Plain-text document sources
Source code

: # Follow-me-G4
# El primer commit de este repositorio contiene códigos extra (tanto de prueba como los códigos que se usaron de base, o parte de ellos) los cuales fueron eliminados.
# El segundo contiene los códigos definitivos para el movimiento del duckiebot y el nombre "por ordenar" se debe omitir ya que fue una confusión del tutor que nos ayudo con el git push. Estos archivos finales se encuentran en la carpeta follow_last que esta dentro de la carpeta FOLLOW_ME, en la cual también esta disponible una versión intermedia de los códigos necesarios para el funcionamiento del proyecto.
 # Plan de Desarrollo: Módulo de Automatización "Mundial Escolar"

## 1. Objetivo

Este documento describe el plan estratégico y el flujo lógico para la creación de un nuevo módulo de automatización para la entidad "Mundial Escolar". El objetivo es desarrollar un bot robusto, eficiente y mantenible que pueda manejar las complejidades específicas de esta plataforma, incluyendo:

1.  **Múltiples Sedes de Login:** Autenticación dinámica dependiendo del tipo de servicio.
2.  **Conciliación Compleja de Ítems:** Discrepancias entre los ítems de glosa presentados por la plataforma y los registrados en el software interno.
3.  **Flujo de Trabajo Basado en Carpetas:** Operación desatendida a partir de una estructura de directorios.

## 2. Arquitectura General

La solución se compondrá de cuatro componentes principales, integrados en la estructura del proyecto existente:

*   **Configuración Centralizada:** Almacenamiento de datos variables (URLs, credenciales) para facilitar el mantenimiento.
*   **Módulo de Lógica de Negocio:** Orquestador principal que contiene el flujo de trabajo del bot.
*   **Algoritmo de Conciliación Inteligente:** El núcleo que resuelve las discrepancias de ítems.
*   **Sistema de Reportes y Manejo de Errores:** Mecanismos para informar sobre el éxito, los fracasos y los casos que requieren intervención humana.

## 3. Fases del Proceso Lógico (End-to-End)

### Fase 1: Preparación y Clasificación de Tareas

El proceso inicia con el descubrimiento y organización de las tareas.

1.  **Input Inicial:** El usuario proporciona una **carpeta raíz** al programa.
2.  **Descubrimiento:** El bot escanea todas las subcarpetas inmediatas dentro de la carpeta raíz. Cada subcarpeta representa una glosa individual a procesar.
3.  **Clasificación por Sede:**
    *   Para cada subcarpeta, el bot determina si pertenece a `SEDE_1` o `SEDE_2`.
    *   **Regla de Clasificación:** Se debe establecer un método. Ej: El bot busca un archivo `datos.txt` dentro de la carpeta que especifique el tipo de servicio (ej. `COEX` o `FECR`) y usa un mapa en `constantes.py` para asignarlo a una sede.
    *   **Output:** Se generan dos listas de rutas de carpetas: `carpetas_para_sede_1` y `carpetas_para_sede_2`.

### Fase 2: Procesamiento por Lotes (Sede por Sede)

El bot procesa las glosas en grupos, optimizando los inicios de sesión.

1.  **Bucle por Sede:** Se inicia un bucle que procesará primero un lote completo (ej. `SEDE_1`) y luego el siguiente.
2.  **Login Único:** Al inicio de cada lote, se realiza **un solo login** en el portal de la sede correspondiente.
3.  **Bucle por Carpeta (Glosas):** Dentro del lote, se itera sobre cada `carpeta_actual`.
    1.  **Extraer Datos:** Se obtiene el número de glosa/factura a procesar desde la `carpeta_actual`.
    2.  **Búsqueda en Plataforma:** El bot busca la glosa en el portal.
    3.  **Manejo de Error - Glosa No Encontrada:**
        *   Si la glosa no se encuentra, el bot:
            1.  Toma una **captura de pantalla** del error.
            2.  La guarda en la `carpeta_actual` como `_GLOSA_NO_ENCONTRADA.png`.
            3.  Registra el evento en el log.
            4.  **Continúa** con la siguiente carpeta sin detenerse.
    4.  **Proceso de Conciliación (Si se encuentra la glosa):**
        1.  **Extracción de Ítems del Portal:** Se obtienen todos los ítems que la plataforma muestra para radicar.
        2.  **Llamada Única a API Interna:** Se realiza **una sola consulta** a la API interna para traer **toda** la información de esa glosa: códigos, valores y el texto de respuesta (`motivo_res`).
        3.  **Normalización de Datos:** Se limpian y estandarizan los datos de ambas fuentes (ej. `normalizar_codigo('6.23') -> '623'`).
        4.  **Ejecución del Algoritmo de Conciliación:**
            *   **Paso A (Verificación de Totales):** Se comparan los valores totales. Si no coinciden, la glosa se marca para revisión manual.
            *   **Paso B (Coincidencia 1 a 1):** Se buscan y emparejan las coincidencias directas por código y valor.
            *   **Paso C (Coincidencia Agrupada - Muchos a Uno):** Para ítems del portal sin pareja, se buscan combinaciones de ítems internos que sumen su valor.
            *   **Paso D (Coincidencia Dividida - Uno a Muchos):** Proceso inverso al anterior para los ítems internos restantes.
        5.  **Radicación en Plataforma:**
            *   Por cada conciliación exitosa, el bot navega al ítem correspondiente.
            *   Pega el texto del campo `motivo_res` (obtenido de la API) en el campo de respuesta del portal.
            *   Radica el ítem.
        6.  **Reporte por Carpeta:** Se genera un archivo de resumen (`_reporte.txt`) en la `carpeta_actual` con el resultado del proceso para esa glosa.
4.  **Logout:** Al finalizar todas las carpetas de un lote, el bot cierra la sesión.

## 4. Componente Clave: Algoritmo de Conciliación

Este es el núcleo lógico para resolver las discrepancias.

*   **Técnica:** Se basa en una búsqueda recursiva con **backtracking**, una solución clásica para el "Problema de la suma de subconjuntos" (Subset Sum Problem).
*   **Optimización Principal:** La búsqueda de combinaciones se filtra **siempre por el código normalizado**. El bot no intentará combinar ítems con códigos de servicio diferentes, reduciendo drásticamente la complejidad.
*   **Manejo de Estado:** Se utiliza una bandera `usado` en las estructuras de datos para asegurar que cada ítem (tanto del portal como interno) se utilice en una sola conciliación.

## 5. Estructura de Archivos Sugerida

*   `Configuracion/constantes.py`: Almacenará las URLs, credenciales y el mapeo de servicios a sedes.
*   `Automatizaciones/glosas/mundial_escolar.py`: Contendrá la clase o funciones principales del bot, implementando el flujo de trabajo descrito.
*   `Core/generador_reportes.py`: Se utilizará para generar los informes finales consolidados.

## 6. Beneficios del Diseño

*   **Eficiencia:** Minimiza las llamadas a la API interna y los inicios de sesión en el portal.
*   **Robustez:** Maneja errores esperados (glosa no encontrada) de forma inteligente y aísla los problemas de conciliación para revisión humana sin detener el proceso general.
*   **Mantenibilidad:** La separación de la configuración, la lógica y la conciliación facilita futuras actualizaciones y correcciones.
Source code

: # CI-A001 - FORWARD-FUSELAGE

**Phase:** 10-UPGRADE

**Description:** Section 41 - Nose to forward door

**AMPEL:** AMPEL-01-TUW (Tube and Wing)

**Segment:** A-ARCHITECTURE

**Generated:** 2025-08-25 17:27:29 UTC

TO DO:
Please retype all of the records above exactly as they are.

EXERCISE RESULT:
Source code

: # Follow-me-G4
# El primer commit de este repositorio contiene códigos extra (tanto de prueba como los códigos que se usaron de base, o parte de ellos) los cuales fueron eliminados.
# El segundo contiene los códigos definitivos para el movimiento del duckiebot y el nombre "por ordenar" se debe omitir ya que fue una confusión del tutor que nos ayudo con el git push. Estos archivos finales se encuentran en la carpeta follow_last que esta dentro de la carpeta FOLLOW_ME, en la cual también esta disponible una versión intermedia de los códigos necesarios para el funcionamiento del proyecto.
 # Plan de Desarrollo: Módulo de Automatización "Mundial Escolar"

## 1. Objetivo

Este documento describe el plan estratégico y el flujo lógico para la creación de un nuevo módulo de automatización para la entidad "Mundial Escolar". El objetivo es desarrollar un bot robusto, eficiente y mantenible que pueda manejar las complejidades específicas de esta plataforma, incluyendo:

1.  **Múltiples Sedes de Login:** Autenticación dinámica dependiendo del tipo de servicio.
2.  **Conciliación Compleja de Ítems:** Discrepancias entre los ítems de glosa presentados por la plataforma y los registrados en el software interno.
3.  **Flujo de Trabajo Basado en Carpetas:** Operación desatendida a partir de una estructura de directorios.

## 2. Arquitectura General

La solución se compondrá de cuatro componentes principales, integrados en la estructura del proyecto existente:

*   **Configuración Centralizada:** Almacenamiento de datos variables (URLs, credenciales) para facilitar el mantenimiento.
*   **Módulo de Lógica de Negocio:** Orquestador principal que contiene el flujo de trabajo del bot.
*   **Algoritmo de Conciliación Inteligente:** El núcleo que resuelve las discrepancias de ítems.
*   **Sistema de Reportes y Manejo de Errores:** Mecanismos para informar sobre el éxito, los fracasos y los casos que requieren intervención humana.

## 3. Fases del Proceso Lógico (End-to-End)

### Fase 1: Preparación y Clasificación de Tareas

El proceso inicia con el descubrimiento y organización de las tareas.

1.  **Input Inicial:** El usuario proporciona una **carpeta raíz** al programa.
2.  **Descubrimiento:** El bot escanea todas las subcarpetas inmediatas dentro de la carpeta raíz. Cada subcarpeta representa una glosa individual a procesar.
3.  **Clasificación por Sede:**
    *   Para cada subcarpeta, el bot determina si pertenece a `SEDE_1` o `SEDE_2`.
    *   **Regla de Clasificación:** Se debe establecer un método. Ej: El bot busca un archivo `datos.txt` dentro de la carpeta que especifique el tipo de servicio (ej. `COEX` o `FECR`) y usa un mapa en `constantes.py` para asignarlo a una sede.
    *   **Output:** Se generan dos listas de rutas de carpetas: `carpetas_para_sede_1` y `carpetas_para_sede_2`.

### Fase 2: Procesamiento por Lotes (Sede por Sede)

El bot procesa las glosas en grupos, optimizando los inicios de sesión.

1.  **Bucle por Sede:** Se inicia un bucle que procesará primero un lote completo (ej. `SEDE_1`) y luego el siguiente.
2.  **Login Único:** Al inicio de cada lote, se realiza **un solo login** en el portal de la sede correspondiente.
3.  **Bucle por Carpeta (Glosas):** Dentro del lote, se itera sobre cada `carpeta_actual`.
    1.  **Extraer Datos:** Se obtiene el número de glosa/factura a procesar desde la `carpeta_actual`.
    2.  **Búsqueda en Plataforma:** El bot busca la glosa en el portal.
    3.  **Manejo de Error - Glosa No Encontrada:**
        *   Si la glosa no se encuentra, el bot:
            1.  Toma una **captura de pantalla** del error.
            2.  La guarda en la `carpeta_actual` como `_GLOSA_NO_ENCONTRADA.png`.
            3.  Registra el evento en el log.
            4.  **Continúa** con la siguiente carpeta sin detenerse.
    4.  **Proceso de Conciliación (Si se encuentra la glosa):**
        1.  **Extracción de Ítems del Portal:** Se obtienen todos los ítems que la plataforma muestra para radicar.
        2.  **Llamada Única a API Interna:** Se realiza **una sola consulta** a la API interna para traer **toda** la información de esa glosa: códigos, valores y el texto de respuesta (`motivo_res`).
        3.  **Normalización de Datos:** Se limpian y estandarizan los datos de ambas fuentes (ej. `normalizar_codigo('6.23') -> '623'`).
        4.  **Ejecución del Algoritmo de Conciliación:**
            *   **Paso A (Verificación de Totales):** Se comparan los valores totales. Si no coinciden, la glosa se marca para revisión manual.
            *   **Paso B (Coincidencia 1 a 1):** Se buscan y emparejan las coincidencias directas por código y valor.
            *   **Paso C (Coincidencia Agrupada - Muchos a Uno):** Para ítems del portal sin pareja, se buscan combinaciones de ítems internos que sumen su valor.
            *   **Paso D (Coincidencia Dividida - Uno a Muchos):** Proceso inverso al anterior para los ítems internos restantes.
        5.  **Radicación en Plataforma:**
            *   Por cada conciliación exitosa, el bot navega al ítem correspondiente.
            *   Pega el texto del campo `motivo_res` (obtenido de la API) en el campo de respuesta del portal.
            *   Radica el ítem.
        6.  **Reporte por Carpeta:** Se genera un archivo de resumen (`_reporte.txt`) en la `carpeta_actual` con el resultado del proceso para esa glosa.
4.  **Logout:** Al finalizar todas las carpetas de un lote, el bot cierra la sesión.

## 4. Componente Clave: Algoritmo de Conciliación

Este es el núcleo lógico para resolver las discrepancias.

*   **Técnica:** Se basa en una búsqueda recursiva con **backtracking**, una solución clásica para el "Problema de la suma de subconjuntos" (Subset Sum Problem).
*   **Optimización Principal:** La búsqueda de combinaciones se filtra **siempre por el código normalizado**. El bot no intentará combinar ítems con códigos de servicio diferentes, reduciendo drásticamente la complejidad.
*   **Manejo de Estado:** Se utiliza una bandera `usado` en las estructuras de datos para asegurar que cada ítem (tanto del portal como interno) se utilice en una sola conciliación.

## 5. Estructura de Archivos Sugerida

*   `Configuracion/constantes.py`: Almacenará las URLs, credenciales y el mapeo de servicios a sedes.
*   `Automatizaciones/glosas/mundial_escolar.py`: Contendrá la clase o funciones principales del bot, implementando el flujo de trabajo descrito.
*   `Core/generador_reportes.py`: Se utilizará para generar los informes finales consolidados.

## 6. Beneficios del Diseño

*   **Eficiencia:** Minimiza las llamadas a la API interna y los inicios de sesión en el portal.
*   **Robustez:** Maneja errores esperados (glosa no encontrada) de forma inteligente y aísla los problemas de conciliación para revisión humana sin detener el proceso general.
*   **Mantenibilidad:** La separación de la configuración, la lógica y la conciliación facilita futuras actualizaciones y correcciones.
Source code

: # CI-A001 - FORWARD-FUSELAGE

**Phase:** 10-UPGRADE

**Description:** Section 41 - Nose to forward door

**AMPEL:** AMPEL-01-TUW (Tube and Wing)

**Segment:** A-ARCHITECTURE

**Generated:** 2025-08-25 17:27:29 UTC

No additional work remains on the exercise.